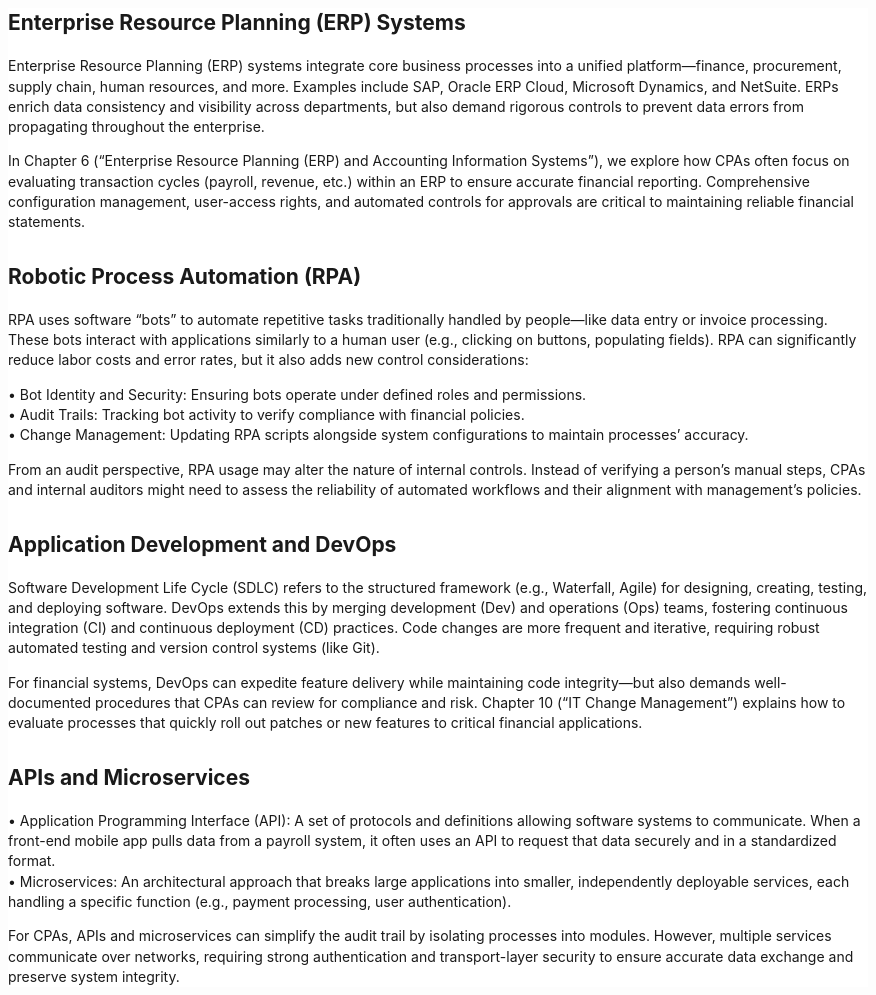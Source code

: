 Enterprise Resource Planning (ERP) Systems  
------------------------------------------
Enterprise Resource Planning (ERP) systems integrate core business processes into a unified platform—finance, procurement, supply chain, human resources, and more. Examples include SAP, Oracle ERP Cloud, Microsoft Dynamics, and NetSuite. ERPs enrich data consistency and visibility across departments, but also demand rigorous controls to prevent data errors from propagating throughout the enterprise.

In Chapter 6 (“Enterprise Resource Planning (ERP) and Accounting Information Systems”), we explore how CPAs often focus on evaluating transaction cycles (payroll, revenue, etc.) within an ERP to ensure accurate financial reporting. Comprehensive configuration management, user-access rights, and automated controls for approvals are critical to maintaining reliable financial statements.

  
Robotic Process Automation (RPA)  
--------------------------------
RPA uses software “bots” to automate repetitive tasks traditionally handled by people—like data entry or invoice processing. These bots interact with applications similarly to a human user (e.g., clicking on buttons, populating fields). RPA can significantly reduce labor costs and error rates, but it also adds new control considerations:

• Bot Identity and Security: Ensuring bots operate under defined roles and permissions.  
• Audit Trails: Tracking bot activity to verify compliance with financial policies.  
• Change Management: Updating RPA scripts alongside system configurations to maintain processes’ accuracy.  

From an audit perspective, RPA usage may alter the nature of internal controls. Instead of verifying a person’s manual steps, CPAs and internal auditors might need to assess the reliability of automated workflows and their alignment with management’s policies.

  
Application Development and DevOps  
----------------------------------
Software Development Life Cycle (SDLC) refers to the structured framework (e.g., Waterfall, Agile) for designing, creating, testing, and deploying software. DevOps extends this by merging development (Dev) and operations (Ops) teams, fostering continuous integration (CI) and continuous deployment (CD) practices. Code changes are more frequent and iterative, requiring robust automated testing and version control systems (like Git).

For financial systems, DevOps can expedite feature delivery while maintaining code integrity—but also demands well-documented procedures that CPAs can review for compliance and risk. Chapter 10 (“IT Change Management”) explains how to evaluate processes that quickly roll out patches or new features to critical financial applications.

  
APIs and Microservices  
----------------------
• Application Programming Interface (API): A set of protocols and definitions allowing software systems to communicate. When a front-end mobile app pulls data from a payroll system, it often uses an API to request that data securely and in a standardized format.  
• Microservices: An architectural approach that breaks large applications into smaller, independently deployable services, each handling a specific function (e.g., payment processing, user authentication).  

For CPAs, APIs and microservices can simplify the audit trail by isolating processes into modules. However, multiple services communicate over networks, requiring strong authentication and transport-layer security to ensure accurate data exchange and preserve system integrity.
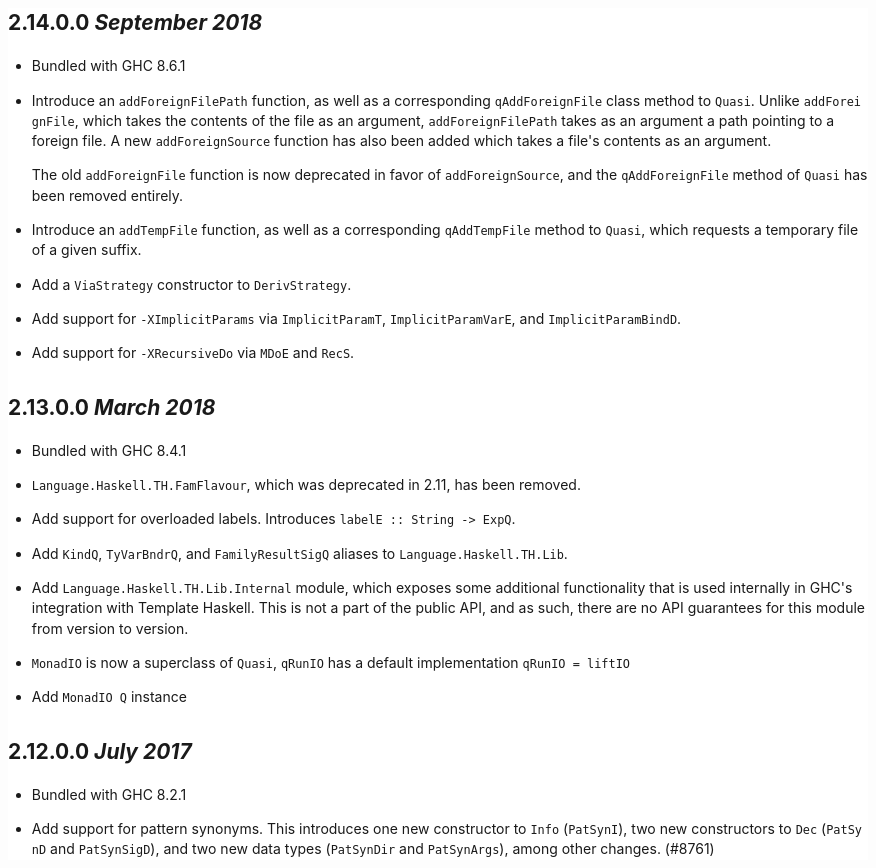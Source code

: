 ## 2.14.0.0 *September 2018*

  * Bundled with GHC 8.6.1

  * Introduce an `addForeignFilePath` function, as well as a corresponding
    `qAddForeignFile` class method to `Quasi`. Unlike `addForeignFile`, which
    takes the contents of the file as an argument, `addForeignFilePath` takes
    as an argument a path pointing to a foreign file. A new `addForeignSource`
    function has also been added which takes a file's contents as an argument.

    The old `addForeignFile` function is now deprecated in favor of
    `addForeignSource`, and the `qAddForeignFile` method of `Quasi` has been
    removed entirely.

  * Introduce an `addTempFile` function, as well as a corresponding
    `qAddTempFile` method to `Quasi`, which requests a temporary file of
    a given suffix.

  * Add a `ViaStrategy` constructor to `DerivStrategy`.

  * Add support for `-XImplicitParams` via `ImplicitParamT`,
    `ImplicitParamVarE`, and `ImplicitParamBindD`.

  * Add support for `-XRecursiveDo` via `MDoE` and `RecS`.

## 2.13.0.0 *March 2018*

  * Bundled with GHC 8.4.1

  * `Language.Haskell.TH.FamFlavour`, which was deprecated in 2.11,
    has been removed.

  * Add support for overloaded labels. Introduces `labelE :: String -> ExpQ`.

  * Add `KindQ`, `TyVarBndrQ`, and `FamilyResultSigQ` aliases to
    `Language.Haskell.TH.Lib`.

  * Add `Language.Haskell.TH.Lib.Internal` module, which exposes some
    additional functionality that is used internally in GHC's integration
    with Template Haskell. This is not a part of the public API, and as
    such, there are no API guarantees for this module from version to version.

  * `MonadIO` is now a superclass of `Quasi`, `qRunIO` has a default
    implementation `qRunIO = liftIO`

  * Add `MonadIO Q` instance

## 2.12.0.0 *July 2017*

  * Bundled with GHC 8.2.1

  * Add support for pattern synonyms. This introduces one new constructor to
    `Info` (`PatSynI`), two new constructors to `Dec` (`PatSynD` and
    `PatSynSigD`), and two new data types (`PatSynDir` and `PatSynArgs`),
    among other changes. (#8761)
....
§ Assigned task
Please count the lines above that contain the string "argument" and reply with the number alone.

§ Reply to the task
3